Generally speaking, businesses enjoy productivity gains when their GDP growth rate outpaces the rise in hours of work devoted to production.


In Canada, third-quarter productivity increased because production rose at a faster pace than the number of hours worked. During the first two quarters of 2005, GDP growth was on par with hours worked, resulting in flat productivity growth.

While third-quarter growth rates in GDP were similar in both Canada and the United States, the decline in hours worked south of the border enabled U.S. businesses to show a higher gain in productivity.

In the U.S., labour productivity increased 1.3%, the strongest performance in two years. Nevertheless, the increase in Canadian productivity growth resulted in a gap between the two nations that remains comparable to the average of the last six quarters.

Both nations recorded nearly identical growth rates in GDP, while their labour market stagnated in the third quarter. But the slowing pace of hours worked was much more pronounced in the United States.

Between July and September, economic output among Canadian businesses increased by 1.0%, up from the 0.8% advance in the second quarter.

Despite the hurricane-disrupted economy in the U.S., output among businesses there increased 1.2% in the third quarter. This maintained the pace set in the seven previous quarters, during which their economic output rose on average 1.0% each quarter.

The growth of Canadian economic activity over the third quarter was mainly the result of a strong rebound in exports, particularly in the automotive, agricultural and fisheries products. Continued strong business investment, driven by the energy sector, was also a contributing factor.

In the U.S., household consumer spending again prompted the gain in GDP, as did computer hardware and software purchasing, federal government spending and residential investment.
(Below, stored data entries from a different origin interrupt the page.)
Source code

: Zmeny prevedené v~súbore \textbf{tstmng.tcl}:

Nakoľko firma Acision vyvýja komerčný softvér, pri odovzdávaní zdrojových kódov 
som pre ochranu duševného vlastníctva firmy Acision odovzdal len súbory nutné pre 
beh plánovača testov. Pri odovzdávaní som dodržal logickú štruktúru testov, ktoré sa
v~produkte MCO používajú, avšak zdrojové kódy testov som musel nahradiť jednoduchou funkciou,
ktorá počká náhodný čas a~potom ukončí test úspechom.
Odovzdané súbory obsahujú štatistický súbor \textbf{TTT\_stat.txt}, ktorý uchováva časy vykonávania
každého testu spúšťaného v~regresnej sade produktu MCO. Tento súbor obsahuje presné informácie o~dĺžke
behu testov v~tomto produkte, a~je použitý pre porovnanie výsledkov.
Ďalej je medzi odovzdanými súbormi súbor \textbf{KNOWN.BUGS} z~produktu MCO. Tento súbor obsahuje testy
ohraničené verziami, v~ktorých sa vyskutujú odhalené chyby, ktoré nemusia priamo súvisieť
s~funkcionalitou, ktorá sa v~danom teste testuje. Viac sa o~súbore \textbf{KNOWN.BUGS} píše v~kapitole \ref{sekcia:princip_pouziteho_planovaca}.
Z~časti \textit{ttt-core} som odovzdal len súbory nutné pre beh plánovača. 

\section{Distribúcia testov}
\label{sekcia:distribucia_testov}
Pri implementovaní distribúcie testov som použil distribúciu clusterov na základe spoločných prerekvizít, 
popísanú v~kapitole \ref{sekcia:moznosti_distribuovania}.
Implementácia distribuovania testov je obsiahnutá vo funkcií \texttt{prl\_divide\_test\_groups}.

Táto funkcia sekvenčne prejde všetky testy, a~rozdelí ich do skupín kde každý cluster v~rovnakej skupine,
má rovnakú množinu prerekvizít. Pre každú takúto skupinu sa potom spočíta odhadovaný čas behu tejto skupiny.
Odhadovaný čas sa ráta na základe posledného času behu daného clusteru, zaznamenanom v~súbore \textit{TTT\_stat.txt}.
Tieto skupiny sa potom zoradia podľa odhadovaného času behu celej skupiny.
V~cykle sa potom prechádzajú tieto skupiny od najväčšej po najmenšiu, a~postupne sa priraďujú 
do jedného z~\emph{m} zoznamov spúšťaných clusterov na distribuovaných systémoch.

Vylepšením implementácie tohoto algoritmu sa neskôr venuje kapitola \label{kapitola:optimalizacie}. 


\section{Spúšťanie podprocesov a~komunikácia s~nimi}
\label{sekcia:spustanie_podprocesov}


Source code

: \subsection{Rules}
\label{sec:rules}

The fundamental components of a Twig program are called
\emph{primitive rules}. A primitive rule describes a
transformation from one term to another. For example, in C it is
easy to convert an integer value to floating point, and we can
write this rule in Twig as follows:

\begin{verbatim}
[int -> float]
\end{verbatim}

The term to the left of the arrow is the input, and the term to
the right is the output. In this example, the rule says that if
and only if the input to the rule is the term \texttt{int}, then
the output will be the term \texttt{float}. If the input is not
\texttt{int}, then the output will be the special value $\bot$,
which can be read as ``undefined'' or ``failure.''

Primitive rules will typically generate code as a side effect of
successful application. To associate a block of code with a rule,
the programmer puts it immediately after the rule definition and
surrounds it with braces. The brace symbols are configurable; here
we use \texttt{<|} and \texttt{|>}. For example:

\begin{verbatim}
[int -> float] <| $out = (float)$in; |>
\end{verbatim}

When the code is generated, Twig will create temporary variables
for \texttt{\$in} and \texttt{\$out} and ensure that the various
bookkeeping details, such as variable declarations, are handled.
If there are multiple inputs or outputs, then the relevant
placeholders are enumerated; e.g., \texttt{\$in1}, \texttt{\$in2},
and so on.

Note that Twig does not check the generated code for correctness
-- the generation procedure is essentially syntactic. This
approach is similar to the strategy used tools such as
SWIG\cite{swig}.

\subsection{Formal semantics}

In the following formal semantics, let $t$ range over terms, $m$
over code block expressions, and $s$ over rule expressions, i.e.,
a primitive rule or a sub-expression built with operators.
Growth in Canadian economic activity occurred while the labour market lost some of its strength. Hours of work devoted to production in Canadian businesses inched up 0.2%. This maintained their upward trend, though at a slower pace than in the second quarter.

During the same period, hours worked in the U.S. declined by 0.1% in the third quarter, following a 0.8% rise in the second. The decline was the first in nine quarters.

Unit labour costs, an important indicator of trends in production costs and inflation, increased in Canada during the third quarter, and declined slightly south of the border. (Unit labour cost is the cost of worker compensation and benefits per unit of economic output.)

Exchange rates notwithstanding, labour costs of Canadian businesses per unit of GDP rose 0.7% in the third quarter, which was close to the average gain for the past three quarters.

In the U.S., unit labour costs of businesses fell 0.2%, which matched the decline in the second quarter. Since the beginning of 2005, the increase in U.S. business unit labour costs has been almost nil.

When the exchange rate is taken into account, U.S. businesses are positioned even more favourably.

After levelling off and even decreasing slightly over the first two quarters of 2005, the Canadian dollar rose 3.3% against its U.S. counterpart in the third quarter. This appreciation resulted in a sharp gain of 4.3% in the unit labour cost measured in U.S. dollars.

However, Canadian businesses took advantage of the strong dollar to invest in machinery and equipment. Spending in this area was up 3.0% in the third quarter.